= Work task =
Word for word, copy out every line of the records, omitting each picture.
(Source records begins)
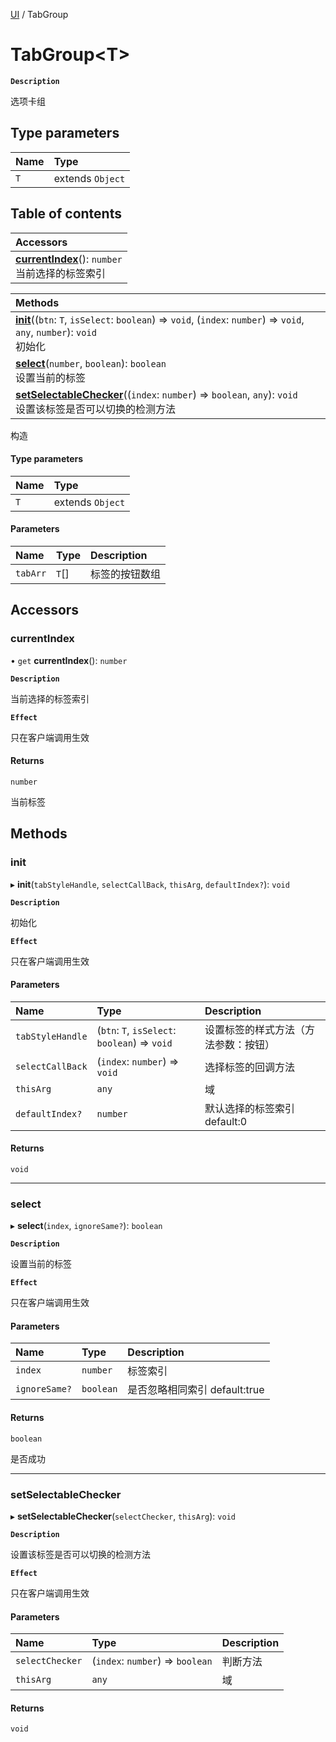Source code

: [UI](../modules/UI.UI.md) / TabGroup

# TabGroup<T\> <Badge type="tip" text="Class" />

**`Description`**

选项卡组

## Type parameters

| Name | Type |
| :------ | :------ |
| `T` | extends `Object` |

## Table of contents

| Accessors |
| :-----|
| **[currentIndex](UI.UI.TabGroup.md#currentindex)**(): `number` <br> 当前选择的标签索引|

| Methods |
| :-----|
| **[init](UI.UI.TabGroup.md#init)**((`btn`: `T`, `isSelect`: `boolean`) => `void`, (`index`: `number`) => `void`, `any`, `number`): `void` <br> 初始化|
| **[select](UI.UI.TabGroup.md#select)**(`number`, `boolean`): `boolean` <br> 设置当前的标签|
| **[setSelectableChecker](UI.UI.TabGroup.md#setselectablechecker)**((`index`: `number`) => `boolean`, `any`): `void` <br> 设置该标签是否可以切换的检测方法|

构造

#### Type parameters

| Name | Type |
| :------ | :------ |
| `T` | extends `Object` |

#### Parameters

| Name | Type | Description |
| :------ | :------ | :------ |
| `tabArr` | `T`[] | 标签的按钮数组 |

## Accessors

### currentIndex

• `get` **currentIndex**(): `number`

**`Description`**

当前选择的标签索引

**`Effect`**

只在客户端调用生效

#### Returns

`number`

当前标签

## Methods

### init

▸ **init**(`tabStyleHandle`, `selectCallBack`, `thisArg`, `defaultIndex?`): `void`

**`Description`**

初始化

**`Effect`**

只在客户端调用生效

#### Parameters

| Name | Type | Description |
| :------ | :------ | :------ |
| `tabStyleHandle` | (`btn`: `T`, `isSelect`: `boolean`) => `void` | 设置标签的样式方法（方法参数：按钮） |
| `selectCallBack` | (`index`: `number`) => `void` | 选择标签的回调方法 |
| `thisArg` | `any` | 域 |
| `defaultIndex?` | `number` | 默认选择的标签索引 default:0 |

#### Returns

`void`

___

### select

▸ **select**(`index`, `ignoreSame?`): `boolean`

**`Description`**

设置当前的标签

**`Effect`**

只在客户端调用生效

#### Parameters

| Name | Type | Description |
| :------ | :------ | :------ |
| `index` | `number` | 标签索引 |
| `ignoreSame?` | `boolean` | 是否忽略相同索引 default:true |

#### Returns

`boolean`

是否成功

___

### setSelectableChecker

▸ **setSelectableChecker**(`selectChecker`, `thisArg`): `void`

**`Description`**

设置该标签是否可以切换的检测方法

**`Effect`**

只在客户端调用生效

#### Parameters

| Name | Type | Description |
| :------ | :------ | :------ |
| `selectChecker` | (`index`: `number`) => `boolean` | 判断方法 |
| `thisArg` | `any` | 域 |

#### Returns

`void`
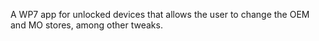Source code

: A WP7 app for unlocked devices that allows the user to change the OEM and MO stores, among other tweaks.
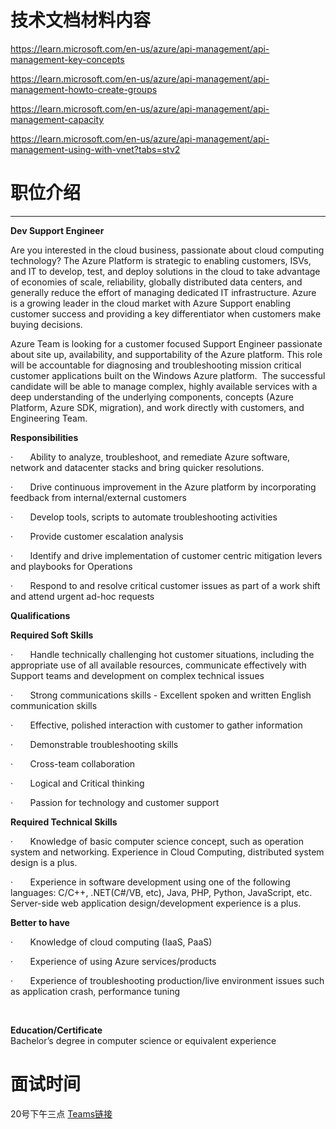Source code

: 
# **技术文档材料内容**

https://learn.microsoft.com/en-us/azure/api-management/api-management-key-concepts

https://learn.microsoft.com/en-us/azure/api-management/api-management-howto-create-groups

https://learn.microsoft.com/en-us/azure/api-management/api-management-capacity

https://learn.microsoft.com/en-us/azure/api-management/api-management-using-with-vnet?tabs=stv2



# 职位介绍
___
**Dev Support Engineer**

Are you interested in the cloud business, passionate about cloud computing technology? The Azure Platform is strategic to enabling customers, ISVs, and IT to develop, test, and deploy solutions in the cloud to take advantage of economies of scale, reliability, globally distributed data centers, and generally reduce the effort of managing dedicated IT infrastructure. Azure is a growing leader in the cloud market with Azure Support enabling customer success and providing a key differentiator when customers make buying decisions.

Azure Team is looking for a customer focused Support Engineer passionate about site up, availability, and supportability of the Azure platform. This role will be accountable for diagnosing and troubleshooting mission critical customer applications built on the Windows Azure platform.  The successful candidate will be able to manage complex, highly available services with a deep understanding of the underlying components, concepts (Azure Platform, Azure SDK, migration), and work directly with customers, and Engineering Team.

**Responsibilities**

·       Ability to analyze, troubleshoot, and remediate Azure software, network and datacenter stacks and bring quicker resolutions.

·       Drive continuous improvement in the Azure platform by incorporating feedback from internal/external customers

·       Develop tools, scripts to automate troubleshooting activities

·       Provide customer escalation analysis

·       Identify and drive implementation of customer centric mitigation levers and playbooks for Operations

·       Respond to and resolve critical customer issues as part of a work shift and attend urgent ad-hoc requests

**Qualifications**

**Required Soft Skills**

·       Handle technically challenging hot customer situations, including the appropriate use of all available resources, communicate effectively with Support teams and development on complex technical issues

·       Strong communications skills - Excellent spoken and written English communication skills

·       Effective, polished interaction with customer to gather information

·       Demonstrable troubleshooting skills

·       Cross-team collaboration

·       Logical and Critical thinking

·       Passion for technology and customer support

**Required Technical Skills**

·       Knowledge of basic computer science concept, such as operation system and networking. Experience in Cloud Computing, distributed system design is a plus. 

·       Experience in software development using one of the following languages: C/C++, .NET(C#/VB, etc), Java, PHP, Python, JavaScript, etc. Server-side web application design/development experience is a plus.

**Better to have**

·       Knowledge of cloud computing (IaaS, PaaS)

·       Experience of using Azure services/products

·       Experience of troubleshooting production/live environment issues such as application crash, performance tuning

 

**Education/Certificate**  
Bachelor’s degree in computer science or equivalent experience


# 面试时间

20号下午三点
[Teams链接](https://nam04.safelinks.protection.outlook.com/ap/t-59584e83/?url=https%3A%2F%2Fteams.microsoft.com%2Fl%2Fmeetup-join%2F19%253ameeting_Njc4MGQwNzYtNTA1Mi00MzI2LWI0YzYtMzk4ZTMwNjUzYjk0%2540thread.v2%2F0%3Fcontext%3D%257b%2522Tid%2522%253a%252272f988bf-86f1-41af-91ab-2d7cd011db47%2522%252c%2522Oid%2522%253a%25222c6c44ca-09f5-4588-88f6-b28e7e71afc0%2522%257d&data=04%7C01%7Clilywa%40wicresoft.com%7C619657609ae94f7a9bd408d8da189b6c%7C05baf3e556fb496e9c41692c065323a4%7C1%7C0%7C637499146551897214%7CUnknown%7CTWFpbGZsb3d8eyJWIjoiMC4wLjAwMDAiLCJQIjoiV2luMzIiLCJBTiI6Ik1haWwiLCJXVCI6Mn0%3D%7C1000&sdata=x14IlGSj4V%2BiexHDRmPcIpSUvTv5qcblhizAXwiPWxs%3D&reserved=0)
(Source records ends)
= Output of the exercise =
Source code

: [UI](../modules/UI.UI.md) / TabGroup

# TabGroup<T\> <Badge type="tip" text="Class" />

**`Description`**

选项卡组

## Type parameters

| Name | Type |
| :------ | :------ |
| `T` | extends `Object` |

## Table of contents

| Accessors |
| :-----|
| **[currentIndex](UI.UI.TabGroup.md#currentindex)**(): `number` <br> 当前选择的标签索引|

| Methods |
| :-----|
| **[init](UI.UI.TabGroup.md#init)**((`btn`: `T`, `isSelect`: `boolean`) => `void`, (`index`: `number`) => `void`, `any`, `number`): `void` <br> 初始化|
| **[select](UI.UI.TabGroup.md#select)**(`number`, `boolean`): `boolean` <br> 设置当前的标签|
| **[setSelectableChecker](UI.UI.TabGroup.md#setselectablechecker)**((`index`: `number`) => `boolean`, `any`): `void` <br> 设置该标签是否可以切换的检测方法|

构造

#### Type parameters

| Name | Type |
| :------ | :------ |
| `T` | extends `Object` |

#### Parameters

| Name | Type | Description |
| :------ | :------ | :------ |
| `tabArr` | `T`[] | 标签的按钮数组 |

## Accessors

### currentIndex

• `get` **currentIndex**(): `number`

**`Description`**

当前选择的标签索引

**`Effect`**

只在客户端调用生效

#### Returns

`number`

当前标签

## Methods

### init

▸ **init**(`tabStyleHandle`, `selectCallBack`, `thisArg`, `defaultIndex?`): `void`

**`Description`**

初始化

**`Effect`**

只在客户端调用生效

#### Parameters

| Name | Type | Description |
| :------ | :------ | :------ |
| `tabStyleHandle` | (`btn`: `T`, `isSelect`: `boolean`) => `void` | 设置标签的样式方法（方法参数：按钮） |
| `selectCallBack` | (`index`: `number`) => `void` | 选择标签的回调方法 |
| `thisArg` | `any` | 域 |
| `defaultIndex?` | `number` | 默认选择的标签索引 default:0 |

#### Returns

`void`

___

### select

▸ **select**(`index`, `ignoreSame?`): `boolean`

**`Description`**

设置当前的标签

**`Effect`**

只在客户端调用生效

#### Parameters

| Name | Type | Description |
| :------ | :------ | :------ |
| `index` | `number` | 标签索引 |
| `ignoreSame?` | `boolean` | 是否忽略相同索引 default:true |

#### Returns

`boolean`

是否成功

___

### setSelectableChecker

▸ **setSelectableChecker**(`selectChecker`, `thisArg`): `void`

**`Description`**

设置该标签是否可以切换的检测方法

**`Effect`**

只在客户端调用生效

#### Parameters

| Name | Type | Description |
| :------ | :------ | :------ |
| `selectChecker` | (`index`: `number`) => `boolean` | 判断方法 |
| `thisArg` | `any` | 域 |

#### Returns

`void`
Source code

: A WP7 app for unlocked devices that allows the user to change the OEM and MO stores, among other tweaks.
Source code

: 
# **技术文档材料内容**

https://learn.microsoft.com/en-us/azure/api-management/api-management-key-concepts

https://learn.microsoft.com/en-us/azure/api-management/api-management-howto-create-groups

https://learn.microsoft.com/en-us/azure/api-management/api-management-capacity

https://learn.microsoft.com/en-us/azure/api-management/api-management-using-with-vnet?tabs=stv2



# 职位介绍
___
**Dev Support Engineer**

Are you interested in the cloud business, passionate about cloud computing technology? The Azure Platform is strategic to enabling customers, ISVs, and IT to develop, test, and deploy solutions in the cloud to take advantage of economies of scale, reliability, globally distributed data centers, and generally reduce the effort of managing dedicated IT infrastructure. Azure is a growing leader in the cloud market with Azure Support enabling customer success and providing a key differentiator when customers make buying decisions.

Azure Team is looking for a customer focused Support Engineer passionate about site up, availability, and supportability of the Azure platform. This role will be accountable for diagnosing and troubleshooting mission critical customer applications built on the Windows Azure platform.  The successful candidate will be able to manage complex, highly available services with a deep understanding of the underlying components, concepts (Azure Platform, Azure SDK, migration), and work directly with customers, and Engineering Team.

**Responsibilities**

·       Ability to analyze, troubleshoot, and remediate Azure software, network and datacenter stacks and bring quicker resolutions.

·       Drive continuous improvement in the Azure platform by incorporating feedback from internal/external customers

·       Develop tools, scripts to automate troubleshooting activities

·       Provide customer escalation analysis

·       Identify and drive implementation of customer centric mitigation levers and playbooks for Operations

·       Respond to and resolve critical customer issues as part of a work shift and attend urgent ad-hoc requests

**Qualifications**

**Required Soft Skills**

·       Handle technically challenging hot customer situations, including the appropriate use of all available resources, communicate effectively with Support teams and development on complex technical issues

·       Strong communications skills - Excellent spoken and written English communication skills

·       Effective, polished interaction with customer to gather information

·       Demonstrable troubleshooting skills

·       Cross-team collaboration

·       Logical and Critical thinking

·       Passion for technology and customer support

**Required Technical Skills**

·       Knowledge of basic computer science concept, such as operation system and networking. Experience in Cloud Computing, distributed system design is a plus. 

·       Experience in software development using one of the following languages: C/C++, .NET(C#/VB, etc), Java, PHP, Python, JavaScript, etc. Server-side web application design/development experience is a plus.

**Better to have**

·       Knowledge of cloud computing (IaaS, PaaS)

·       Experience of using Azure services/products

·       Experience of troubleshooting production/live environment issues such as application crash, performance tuning

 

**Education/Certificate**  
Bachelor’s degree in computer science or equivalent experience


# 面试时间

20号下午三点
[Teams链接](https://nam04.safelinks.protection.outlook.com/ap/t-59584e83/?url=https%3A%2F%2Fteams.microsoft.com%2Fl%2Fmeetup-join%2F19%253ameeting_Njc4MGQwNzYtNTA1Mi00MzI2LWI0YzYtMzk4ZTMwNjUzYjk0%2540thread.v2%2F0%3Fcontext%3D%257b%2522Tid%2522%253a%252272f988bf-86f1-41af-91ab-2d7cd011db47%2522%252c%2522Oid%2522%253a%25222c6c44ca-09f5-4588-88f6-b28e7e71afc0%2522%257d&data=04%7C01%7Clilywa%40wicresoft.com%7C619657609ae94f7a9bd408d8da189b6c%7C05baf3e556fb496e9c41692c065323a4%7C1%7C0%7C637499146551897214%7CUnknown%7CTWFpbGZsb3d8eyJWIjoiMC4wLjAwMDAiLCJQIjoiV2luMzIiLCJBTiI6Ik1haWwiLCJXVCI6Mn0%3D%7C1000&sdata=x14IlGSj4V%2BiexHDRmPcIpSUvTv5qcblhizAXwiPWxs%3D&reserved=0)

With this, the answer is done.